A disclosure of how the media were creating stories based on intercepting the voicemail messages of anyone of interest forced the government to hand a few of the guilty to the legal system -while hoping that the intiminate relationship between these newspaper editors and those in government do not get emphasised. Even so, this scandal has already forced the government to postpone approving a transaction that would give a single foreign oligarch, Murdoch, near absolute control of television and the press. Public clamour for some form of regulation of the press has also forced the regime to -reluctantly- add some statuatory limitations to their actions. It remains to be see what effect this has -and whether the press will exact their revenge on the country's rulers.

A few miles away, in the country's "parliament", the MPs exercised some of their few remaining privileges of oversight. The "plebgate" affair represented a case in which the feared police, "the Met" were grilled over their actions. Normally the Met is given a free hand to suppress dissent and ensure stability across the lower castes, but in "plebgate" the police were caught on CCTV and audio recordings making false accusations about one of the rulers. The thought that "the Met" could turn on their masters clearly terrifies them: the grilling of the police chiefs represents the public part of a power struggle to define who exactly is in charge.

Alongside this, the heads of the state security apparatus were interviewed over the increasingly embarrasing revelations that they had been intercept the electronic communications of the populace of the country, "the subjects" as they are known. This comes as no surprise to the rulers, who recognise that with the mainstream media being part of the oligarchy, any form of organised dissent will be online.
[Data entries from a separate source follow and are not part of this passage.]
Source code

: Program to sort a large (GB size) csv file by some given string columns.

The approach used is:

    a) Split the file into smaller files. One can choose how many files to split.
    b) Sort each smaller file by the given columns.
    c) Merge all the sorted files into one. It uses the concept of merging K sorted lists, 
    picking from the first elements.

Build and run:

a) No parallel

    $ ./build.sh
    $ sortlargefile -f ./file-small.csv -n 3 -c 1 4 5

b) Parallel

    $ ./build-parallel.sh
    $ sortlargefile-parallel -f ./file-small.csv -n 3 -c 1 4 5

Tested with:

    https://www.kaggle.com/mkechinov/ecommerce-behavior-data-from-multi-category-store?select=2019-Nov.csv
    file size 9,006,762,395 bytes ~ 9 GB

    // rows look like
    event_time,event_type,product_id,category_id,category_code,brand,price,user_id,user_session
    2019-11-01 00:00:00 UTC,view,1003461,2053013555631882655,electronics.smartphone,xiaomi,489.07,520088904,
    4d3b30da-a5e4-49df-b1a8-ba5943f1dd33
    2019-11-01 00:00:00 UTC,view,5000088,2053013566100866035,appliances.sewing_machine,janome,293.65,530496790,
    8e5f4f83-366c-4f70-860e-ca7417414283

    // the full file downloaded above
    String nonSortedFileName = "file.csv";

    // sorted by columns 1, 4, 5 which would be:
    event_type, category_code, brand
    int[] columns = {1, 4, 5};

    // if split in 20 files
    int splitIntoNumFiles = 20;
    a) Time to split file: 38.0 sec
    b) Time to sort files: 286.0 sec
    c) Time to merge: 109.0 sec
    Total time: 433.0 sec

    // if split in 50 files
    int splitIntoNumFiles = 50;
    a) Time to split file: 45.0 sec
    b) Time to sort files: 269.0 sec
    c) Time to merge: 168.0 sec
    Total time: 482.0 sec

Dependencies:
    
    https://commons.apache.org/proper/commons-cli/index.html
Monitoring of facebook and google is part of this -during the 2011 civil unrest, calls even were made by the press and politicians to disable some of these communications channels. Again, the rulers have to walk a fine line between appearing concerned about these revelations, while avoiding worsening those relationships which are critical for keeping the small hereditary elite in power.

Given the interdepencencies between the rulers, the press and the state security forces, no doubt these cracks will soon be painted over. Even so, irrespective of the public facade, it may be a while before the different parts of what is termed "the establishment" trust each other again.